All in all, then, it would be hard to find a deficiency in the Stazione Zoologica as an instruement of biological discovery. A long list might be cited of the revelations first brought to light within its walls. And yet, as it seems to me, the greatest value of this institution as an educational factor in science—as a biological lever of progress—does not depend so much upon the tangible revelations of fact that have come out of its laboratories as upon other of its influences. Scientific ideas, like all other forms of human thought, move more or less in shoals. Very rarely does a great discovery emanate from an isolated observer. The man who cannot come in contact with other workers in kindred lines becomes more or less insular, narrow, and unfitted for progress.

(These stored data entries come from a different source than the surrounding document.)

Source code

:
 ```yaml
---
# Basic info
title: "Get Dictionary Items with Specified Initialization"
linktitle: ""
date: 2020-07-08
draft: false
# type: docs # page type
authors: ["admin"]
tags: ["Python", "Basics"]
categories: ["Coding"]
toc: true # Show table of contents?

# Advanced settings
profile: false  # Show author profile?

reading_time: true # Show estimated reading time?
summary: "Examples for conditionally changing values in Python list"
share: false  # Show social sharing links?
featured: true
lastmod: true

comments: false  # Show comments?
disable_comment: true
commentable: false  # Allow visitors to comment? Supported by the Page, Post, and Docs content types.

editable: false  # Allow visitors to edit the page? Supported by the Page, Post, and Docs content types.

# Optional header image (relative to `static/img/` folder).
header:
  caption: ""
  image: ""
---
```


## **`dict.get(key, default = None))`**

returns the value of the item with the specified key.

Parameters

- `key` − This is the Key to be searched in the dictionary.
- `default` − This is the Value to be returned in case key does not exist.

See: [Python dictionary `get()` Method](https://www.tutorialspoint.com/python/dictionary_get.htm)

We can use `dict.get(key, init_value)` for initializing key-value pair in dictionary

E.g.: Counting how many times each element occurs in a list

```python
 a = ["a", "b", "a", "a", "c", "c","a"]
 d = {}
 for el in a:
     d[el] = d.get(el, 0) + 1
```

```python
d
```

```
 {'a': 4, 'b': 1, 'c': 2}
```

Nowadays, of course, the free communication between different quarters of the globe takes away somewhat from the insularity of any quarter, and each scientist everywhere knows something of what the others are doing, through wide-spread publications. But this can never altogether take the place of personal contact and the inspirational communication from man to man. Hence it is that a rendezvous, where all the men of a craft go from time to time and meet their fellows from all over the world, has an influence for the advancement of the guild which is enormous and unequivocal, even though difficult of direct demonstration.
This feature, then, it seems to me, gives Dr. Dohrn's laboratory its greatest value as an educational factor, as a moving force in the biological world. It is true that the new-comer there is likely to be struck at first with a sense of isolation, and to wonder at the seeming exclusiveness of the workers, the self-absorption of each and every one. Outside the management, whom he meets necessarily, no one pays the slightest attention to him at first, or seems to be aware of his existence. He is simply assigned to a room or table, told to ask for what he wants, and left to his own devices. As he walks along the hallways he sees tacked on the doors the cards of biologists from all over the world, exposing names with which he has long been familiar. He understands that the bearers of the names are at work within the designated rooms, but no one offers to introduce him to them, and for some time, perhaps, he does not so much as see them, nor would he recognize them if he did. He feels strange and isolated in the midst of this stronghold of his profession.